## [Aim of the task]
Provide the number of lines below that include "class", without any other words.

## [Provided data]
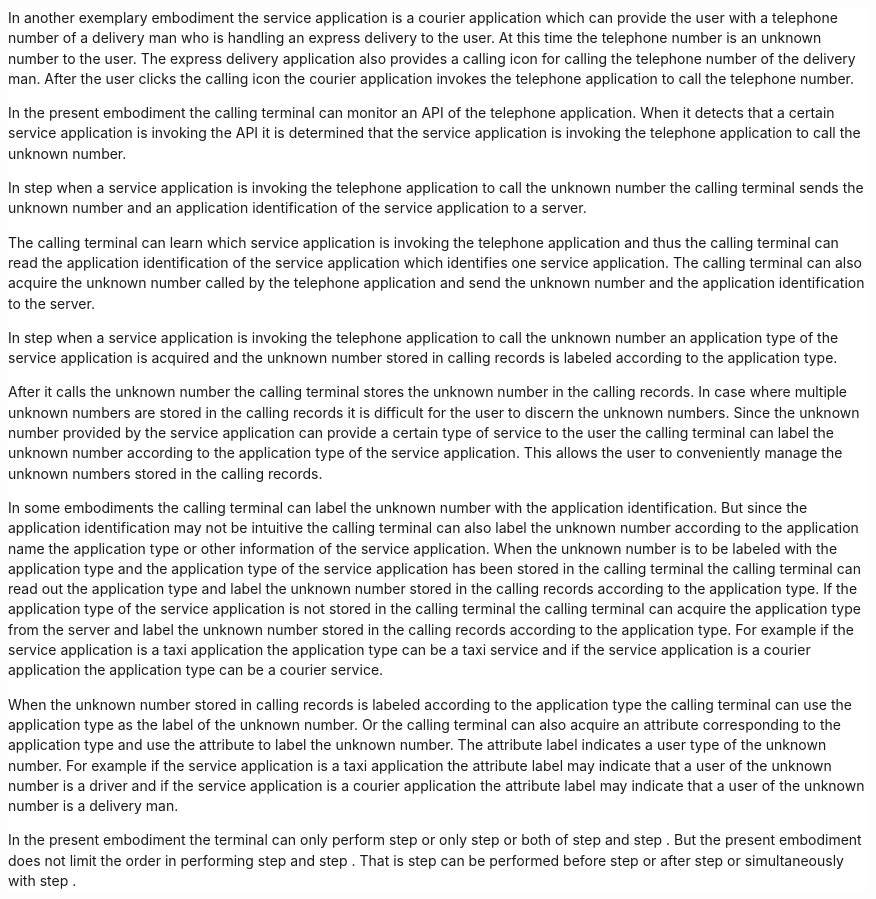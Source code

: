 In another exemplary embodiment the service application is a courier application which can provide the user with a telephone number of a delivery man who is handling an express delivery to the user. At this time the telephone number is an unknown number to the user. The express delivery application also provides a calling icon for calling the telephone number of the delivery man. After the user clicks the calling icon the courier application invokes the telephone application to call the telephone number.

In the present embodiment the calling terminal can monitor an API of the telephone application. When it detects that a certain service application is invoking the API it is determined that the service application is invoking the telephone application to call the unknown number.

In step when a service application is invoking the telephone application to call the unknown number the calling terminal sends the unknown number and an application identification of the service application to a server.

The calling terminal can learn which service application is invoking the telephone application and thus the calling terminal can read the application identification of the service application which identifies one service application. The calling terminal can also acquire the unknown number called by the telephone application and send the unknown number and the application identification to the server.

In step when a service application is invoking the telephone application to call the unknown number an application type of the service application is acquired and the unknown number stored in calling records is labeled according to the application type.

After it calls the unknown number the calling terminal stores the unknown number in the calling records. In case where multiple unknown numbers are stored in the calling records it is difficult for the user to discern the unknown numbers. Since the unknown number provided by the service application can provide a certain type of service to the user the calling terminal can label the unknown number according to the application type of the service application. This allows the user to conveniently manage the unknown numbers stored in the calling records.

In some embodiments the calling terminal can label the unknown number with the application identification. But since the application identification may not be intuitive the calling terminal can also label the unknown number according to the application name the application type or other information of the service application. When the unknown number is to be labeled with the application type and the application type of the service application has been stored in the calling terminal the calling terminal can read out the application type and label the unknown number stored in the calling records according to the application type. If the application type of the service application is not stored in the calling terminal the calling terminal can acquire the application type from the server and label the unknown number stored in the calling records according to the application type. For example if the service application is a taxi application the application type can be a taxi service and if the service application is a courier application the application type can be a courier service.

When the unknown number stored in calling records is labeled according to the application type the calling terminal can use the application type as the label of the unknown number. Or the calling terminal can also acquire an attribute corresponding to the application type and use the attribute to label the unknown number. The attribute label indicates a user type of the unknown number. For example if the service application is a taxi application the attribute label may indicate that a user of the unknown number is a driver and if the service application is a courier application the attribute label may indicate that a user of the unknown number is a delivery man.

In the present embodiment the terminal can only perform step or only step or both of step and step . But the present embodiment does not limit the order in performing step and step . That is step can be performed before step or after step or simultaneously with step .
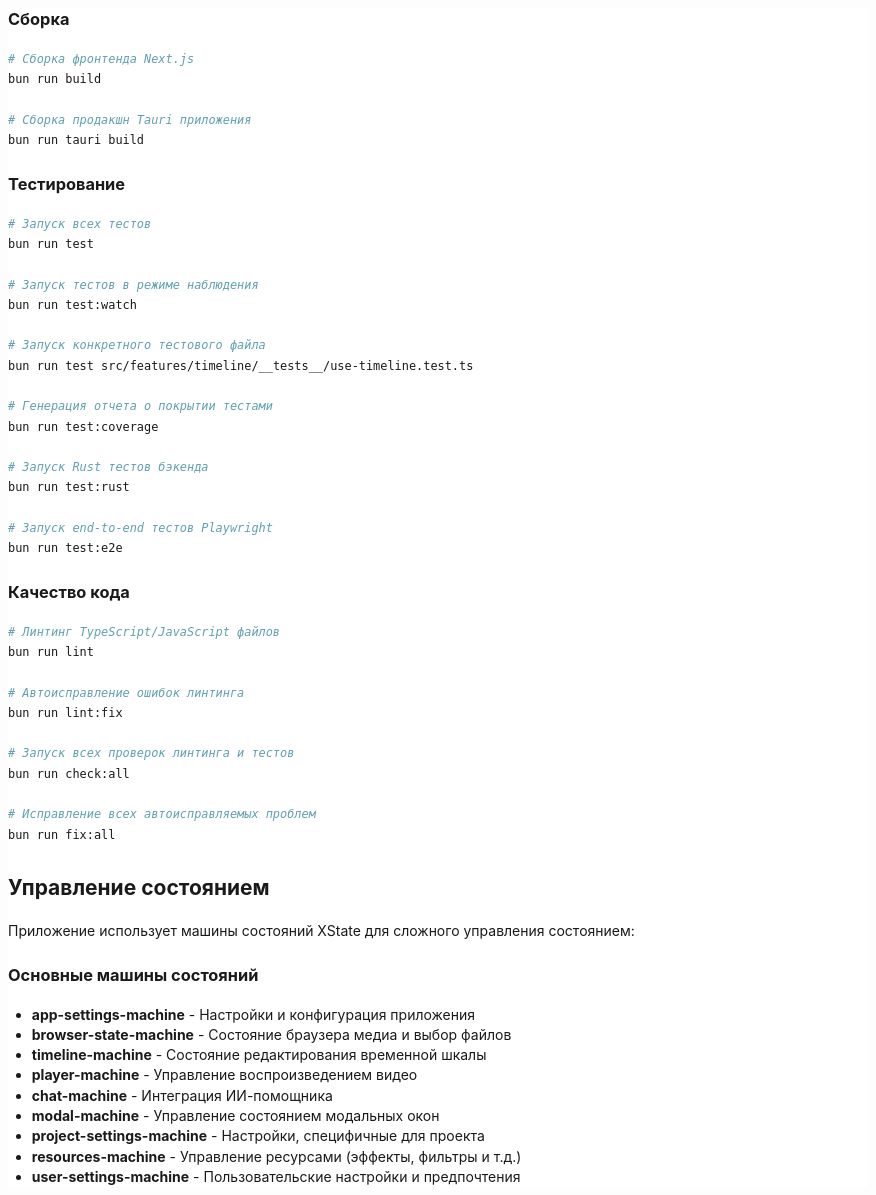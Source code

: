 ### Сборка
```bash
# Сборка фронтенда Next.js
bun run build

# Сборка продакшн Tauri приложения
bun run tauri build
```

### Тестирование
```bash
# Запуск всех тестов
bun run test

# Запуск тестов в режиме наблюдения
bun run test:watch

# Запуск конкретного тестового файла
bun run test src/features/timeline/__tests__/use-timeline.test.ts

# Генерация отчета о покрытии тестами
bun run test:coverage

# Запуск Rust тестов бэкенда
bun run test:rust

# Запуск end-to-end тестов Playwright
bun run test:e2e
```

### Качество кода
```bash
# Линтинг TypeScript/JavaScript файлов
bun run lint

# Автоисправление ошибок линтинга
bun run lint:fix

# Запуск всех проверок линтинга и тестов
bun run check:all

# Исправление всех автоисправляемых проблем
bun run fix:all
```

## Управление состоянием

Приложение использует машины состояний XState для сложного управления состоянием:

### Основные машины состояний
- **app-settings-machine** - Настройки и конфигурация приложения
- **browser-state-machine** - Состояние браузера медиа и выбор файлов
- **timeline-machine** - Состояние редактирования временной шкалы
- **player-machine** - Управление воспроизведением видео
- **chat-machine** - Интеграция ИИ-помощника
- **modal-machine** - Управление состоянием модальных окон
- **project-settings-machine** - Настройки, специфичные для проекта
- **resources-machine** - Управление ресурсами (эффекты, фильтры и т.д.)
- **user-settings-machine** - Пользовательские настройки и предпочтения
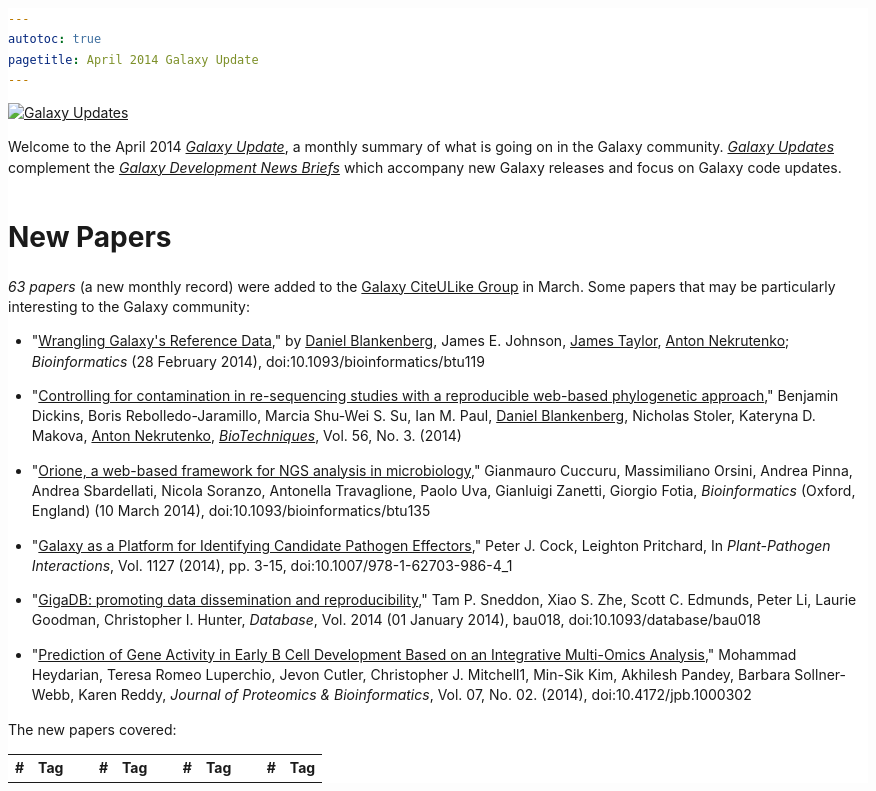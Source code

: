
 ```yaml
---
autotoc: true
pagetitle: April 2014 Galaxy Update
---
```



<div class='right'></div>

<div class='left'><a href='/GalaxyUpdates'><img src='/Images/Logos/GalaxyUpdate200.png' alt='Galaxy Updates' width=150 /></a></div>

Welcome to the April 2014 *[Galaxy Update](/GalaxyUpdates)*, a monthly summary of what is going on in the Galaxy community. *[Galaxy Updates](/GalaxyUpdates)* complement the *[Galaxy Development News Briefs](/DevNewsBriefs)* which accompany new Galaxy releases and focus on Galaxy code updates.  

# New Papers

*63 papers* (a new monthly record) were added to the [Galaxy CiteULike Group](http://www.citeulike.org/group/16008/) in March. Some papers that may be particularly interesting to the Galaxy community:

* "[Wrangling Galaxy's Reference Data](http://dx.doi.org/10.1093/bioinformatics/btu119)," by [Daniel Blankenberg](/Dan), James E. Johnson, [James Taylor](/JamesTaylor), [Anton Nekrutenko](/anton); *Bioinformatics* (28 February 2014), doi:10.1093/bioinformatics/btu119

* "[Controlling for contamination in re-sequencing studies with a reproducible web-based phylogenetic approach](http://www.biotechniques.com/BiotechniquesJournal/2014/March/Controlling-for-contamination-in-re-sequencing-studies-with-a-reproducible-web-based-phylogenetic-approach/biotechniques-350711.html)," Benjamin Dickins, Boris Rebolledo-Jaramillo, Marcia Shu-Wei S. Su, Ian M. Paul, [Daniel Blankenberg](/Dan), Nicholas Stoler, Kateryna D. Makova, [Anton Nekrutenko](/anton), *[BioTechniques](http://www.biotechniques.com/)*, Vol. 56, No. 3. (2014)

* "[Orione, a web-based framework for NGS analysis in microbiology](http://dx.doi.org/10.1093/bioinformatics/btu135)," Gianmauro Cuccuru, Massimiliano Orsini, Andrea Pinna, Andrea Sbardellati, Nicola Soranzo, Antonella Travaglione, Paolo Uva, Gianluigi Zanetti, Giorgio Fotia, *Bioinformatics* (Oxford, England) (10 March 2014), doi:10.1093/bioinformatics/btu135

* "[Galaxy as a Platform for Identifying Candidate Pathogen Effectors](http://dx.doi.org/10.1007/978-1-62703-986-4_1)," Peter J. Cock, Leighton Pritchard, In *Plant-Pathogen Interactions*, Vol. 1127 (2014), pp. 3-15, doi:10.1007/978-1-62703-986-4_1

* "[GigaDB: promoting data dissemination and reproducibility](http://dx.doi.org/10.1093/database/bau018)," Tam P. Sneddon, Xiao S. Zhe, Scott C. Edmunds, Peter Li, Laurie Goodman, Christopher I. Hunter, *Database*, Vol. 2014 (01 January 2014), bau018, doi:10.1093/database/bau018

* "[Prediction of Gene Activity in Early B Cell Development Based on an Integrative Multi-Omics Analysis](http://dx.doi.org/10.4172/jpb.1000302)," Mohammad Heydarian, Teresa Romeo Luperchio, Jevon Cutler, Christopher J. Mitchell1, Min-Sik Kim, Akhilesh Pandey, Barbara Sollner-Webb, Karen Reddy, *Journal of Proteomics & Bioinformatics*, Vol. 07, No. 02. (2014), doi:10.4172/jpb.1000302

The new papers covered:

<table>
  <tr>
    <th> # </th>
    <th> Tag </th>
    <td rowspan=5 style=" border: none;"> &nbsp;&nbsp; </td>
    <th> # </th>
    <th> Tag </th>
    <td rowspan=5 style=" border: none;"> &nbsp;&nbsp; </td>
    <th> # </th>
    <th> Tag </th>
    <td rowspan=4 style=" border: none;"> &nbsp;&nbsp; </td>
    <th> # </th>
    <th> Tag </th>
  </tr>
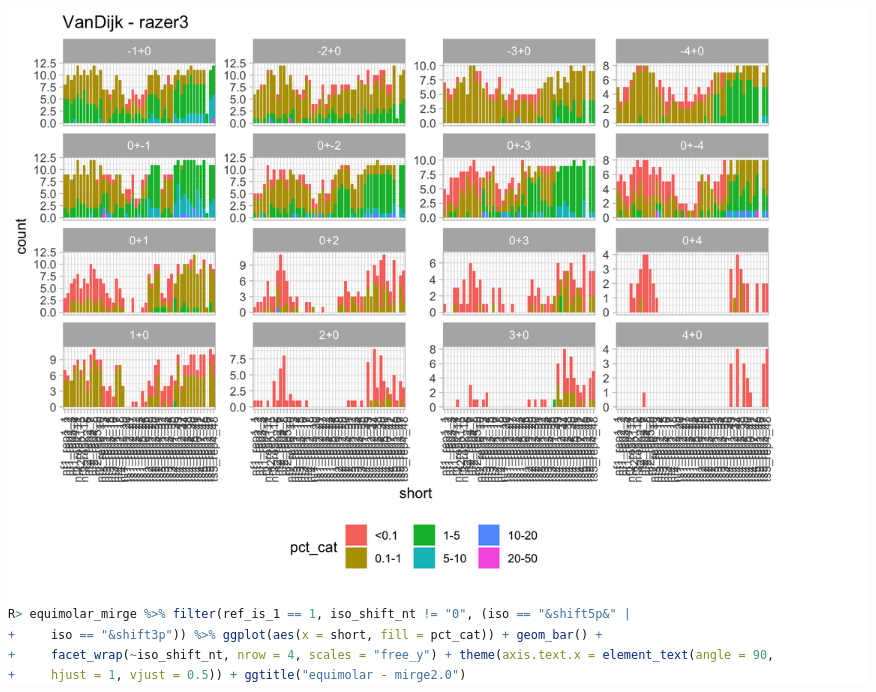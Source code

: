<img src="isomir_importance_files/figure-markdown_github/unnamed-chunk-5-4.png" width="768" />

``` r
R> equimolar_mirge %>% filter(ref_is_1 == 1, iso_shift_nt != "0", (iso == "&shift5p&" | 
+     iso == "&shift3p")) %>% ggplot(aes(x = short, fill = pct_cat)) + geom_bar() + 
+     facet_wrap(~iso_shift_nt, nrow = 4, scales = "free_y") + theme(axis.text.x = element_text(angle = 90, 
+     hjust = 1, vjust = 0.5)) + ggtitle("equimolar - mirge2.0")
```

## [Answer for this exercise]
2